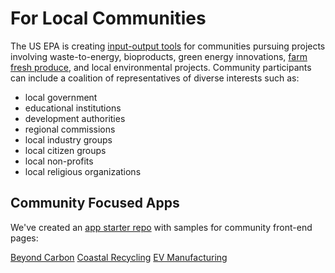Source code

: # For Local Communities

The US EPA is creating [input-output tools](../../community/tools/) for communities pursuing projects involving waste-to-energy, bioproducts, green energy innovations, [farm fresh produce](../../localsite/info/#show=farmfresh&state=GA), and local environmental projects. Community participants can include a coalition of representatives of diverse interests such as:

- local government
- educational institutions
- development authorities
- regional commissions
- local industry groups
- local citizen groups
- local non-profits   
- local religious organizations

## Community Focused Apps

We've created an [app starter repo](../../apps/) with samples for community front-end pages:

<a href="../../apps/beyondcarbon/">Beyond Carbon</a>
<a href="../../apps/coastal/">Coastal Recycling</a>
<a href="../../apps/ev/">EV Manufacturing</a>

<!--
[West Central Georgia](../../localsite/info/#state=GA&regiontitle=West+Central+Georgia&geo=US13045,US13077,US13143,US13145,US13149,US13199,US13223,US13233,US13263,US13285,US01111,US01017&lat=33.0362&lon=-85.0322&show=parts) - Automotive Parts Industry -  Transformations for Electric Vehicle Production  
[Coastal Georgia](../../localsite/info/#state=GA&regiontitle=Coastal+Georgia&show=bioeconomy) - Waste to Energy Bioeconomy  
[Southeast Georgia](../../localsite/info/#state=GA&regiontitle=Southeast+Georgia&geo=US13001,US13005,US13127,US13161,US13229,US13305&lat=31.1891&lon=-81.4979&show=bioeconomy) (Brunswick 6 county region) - Waste to Energy Bioeconomy  
[View industries by county](../../localsite/info/#state=GA&view=counties)  
-->

<!--
## Participation Requirements
- Communities must be interested in economic development and sustainability
- Communities must commit to participation throughout the [project timeline](../about/index.html#Timeline)
- Communities must express a desire in using the tool to inform decision making

## Our Team's Commitment
- We will leverage our time, expertise and resources to develop a [community web application](../projects) for you
- Provide a team of interns to build core functionality and collect local data
- Conduct a volunteer application development event to build the application
- Activate the application tools for your community and provide training
- Provide an educational module for your schools 
- All partners will highlight your community project in national communications
-->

++++++++++

**WORK ITEM:** Please quote exactly the run of lines that starts the entries and ends at the line containing "The US EPA is", leaving out every picture.

**FINAL ANSWER:**
Source code

: # For Local Communities

The US EPA is creating [input-output tools](../../community/tools/) for communities pursuing projects involving waste-to-energy, bioproducts, green energy innovations, [farm fresh produce](../../localsite/info/#show=farmfresh&state=GA), and local environmental projects. Community participants can include a coalition of representatives of diverse interests such as:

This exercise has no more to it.